◆ **MATERIAL TO PROCESS**
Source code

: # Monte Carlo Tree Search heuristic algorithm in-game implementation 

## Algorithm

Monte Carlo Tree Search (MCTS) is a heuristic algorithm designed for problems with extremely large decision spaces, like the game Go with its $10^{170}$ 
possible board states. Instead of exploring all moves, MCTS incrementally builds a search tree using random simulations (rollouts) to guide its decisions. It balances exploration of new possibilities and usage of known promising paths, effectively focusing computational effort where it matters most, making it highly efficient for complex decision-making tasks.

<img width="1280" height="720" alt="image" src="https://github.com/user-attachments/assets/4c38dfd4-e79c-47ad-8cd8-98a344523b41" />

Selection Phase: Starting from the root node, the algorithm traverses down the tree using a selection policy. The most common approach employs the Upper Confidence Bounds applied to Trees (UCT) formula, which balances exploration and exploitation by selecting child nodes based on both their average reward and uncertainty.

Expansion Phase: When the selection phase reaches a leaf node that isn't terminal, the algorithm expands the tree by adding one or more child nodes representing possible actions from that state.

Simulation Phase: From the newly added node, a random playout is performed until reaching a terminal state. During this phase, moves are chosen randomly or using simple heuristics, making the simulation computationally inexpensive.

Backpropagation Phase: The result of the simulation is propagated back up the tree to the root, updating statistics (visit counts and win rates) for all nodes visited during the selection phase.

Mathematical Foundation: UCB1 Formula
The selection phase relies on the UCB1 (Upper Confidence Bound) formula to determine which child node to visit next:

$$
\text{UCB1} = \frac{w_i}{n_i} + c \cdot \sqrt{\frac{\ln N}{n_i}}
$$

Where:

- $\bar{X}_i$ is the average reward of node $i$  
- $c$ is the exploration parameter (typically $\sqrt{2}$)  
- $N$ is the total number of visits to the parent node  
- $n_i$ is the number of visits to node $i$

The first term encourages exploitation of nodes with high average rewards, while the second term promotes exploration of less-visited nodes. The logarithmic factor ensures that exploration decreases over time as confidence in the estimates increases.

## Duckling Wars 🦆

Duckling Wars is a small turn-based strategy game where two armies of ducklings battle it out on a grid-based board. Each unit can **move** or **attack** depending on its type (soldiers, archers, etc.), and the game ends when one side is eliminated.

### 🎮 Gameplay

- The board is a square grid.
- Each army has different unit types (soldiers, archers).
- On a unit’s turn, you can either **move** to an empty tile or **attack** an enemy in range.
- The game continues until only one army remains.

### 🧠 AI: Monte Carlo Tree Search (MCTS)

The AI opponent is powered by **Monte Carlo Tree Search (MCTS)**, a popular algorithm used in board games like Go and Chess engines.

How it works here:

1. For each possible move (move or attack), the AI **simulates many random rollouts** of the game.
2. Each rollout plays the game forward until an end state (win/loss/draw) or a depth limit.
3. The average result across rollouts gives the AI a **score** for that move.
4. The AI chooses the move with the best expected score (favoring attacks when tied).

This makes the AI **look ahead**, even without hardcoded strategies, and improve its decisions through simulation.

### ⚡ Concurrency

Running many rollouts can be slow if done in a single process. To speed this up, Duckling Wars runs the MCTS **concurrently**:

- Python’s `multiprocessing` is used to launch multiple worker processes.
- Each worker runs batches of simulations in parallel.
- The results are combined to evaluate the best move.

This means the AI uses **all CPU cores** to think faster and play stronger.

◆ **REQUIREMENT**
What is needed is the data above, output in full and exactly as it stands.

◆ **SOLVED EXERCISE**
Source code

: # Monte Carlo Tree Search heuristic algorithm in-game implementation 

## Algorithm

Monte Carlo Tree Search (MCTS) is a heuristic algorithm designed for problems with extremely large decision spaces, like the game Go with its $10^{170}$ 
possible board states. Instead of exploring all moves, MCTS incrementally builds a search tree using random simulations (rollouts) to guide its decisions. It balances exploration of new possibilities and usage of known promising paths, effectively focusing computational effort where it matters most, making it highly efficient for complex decision-making tasks.

<img width="1280" height="720" alt="image" src="https://github.com/user-attachments/assets/4c38dfd4-e79c-47ad-8cd8-98a344523b41" />

Selection Phase: Starting from the root node, the algorithm traverses down the tree using a selection policy. The most common approach employs the Upper Confidence Bounds applied to Trees (UCT) formula, which balances exploration and exploitation by selecting child nodes based on both their average reward and uncertainty.

Expansion Phase: When the selection phase reaches a leaf node that isn't terminal, the algorithm expands the tree by adding one or more child nodes representing possible actions from that state.

Simulation Phase: From the newly added node, a random playout is performed until reaching a terminal state. During this phase, moves are chosen randomly or using simple heuristics, making the simulation computationally inexpensive.

Backpropagation Phase: The result of the simulation is propagated back up the tree to the root, updating statistics (visit counts and win rates) for all nodes visited during the selection phase.

Mathematical Foundation: UCB1 Formula
The selection phase relies on the UCB1 (Upper Confidence Bound) formula to determine which child node to visit next:

$$
\text{UCB1} = \frac{w_i}{n_i} + c \cdot \sqrt{\frac{\ln N}{n_i}}
$$

Where:

- $\bar{X}_i$ is the average reward of node $i$  
- $c$ is the exploration parameter (typically $\sqrt{2}$)  
- $N$ is the total number of visits to the parent node  
- $n_i$ is the number of visits to node $i$

The first term encourages exploitation of nodes with high average rewards, while the second term promotes exploration of less-visited nodes. The logarithmic factor ensures that exploration decreases over time as confidence in the estimates increases.

## Duckling Wars 🦆

Duckling Wars is a small turn-based strategy game where two armies of ducklings battle it out on a grid-based board. Each unit can **move** or **attack** depending on its type (soldiers, archers, etc.), and the game ends when one side is eliminated.

### 🎮 Gameplay

- The board is a square grid.
- Each army has different unit types (soldiers, archers).
- On a unit’s turn, you can either **move** to an empty tile or **attack** an enemy in range.
- The game continues until only one army remains.

### 🧠 AI: Monte Carlo Tree Search (MCTS)

The AI opponent is powered by **Monte Carlo Tree Search (MCTS)**, a popular algorithm used in board games like Go and Chess engines.

How it works here:

1. For each possible move (move or attack), the AI **simulates many random rollouts** of the game.
2. Each rollout plays the game forward until an end state (win/loss/draw) or a depth limit.
3. The average result across rollouts gives the AI a **score** for that move.
4. The AI chooses the move with the best expected score (favoring attacks when tied).

This makes the AI **look ahead**, even without hardcoded strategies, and improve its decisions through simulation.

### ⚡ Concurrency

Running many rollouts can be slow if done in a single process. To speed this up, Duckling Wars runs the MCTS **concurrently**:

- Python’s `multiprocessing` is used to launch multiple worker processes.
- Each worker runs batches of simulations in parallel.
- The results are combined to evaluate the best move.

This means the AI uses **all CPU cores** to think faster and play stronger.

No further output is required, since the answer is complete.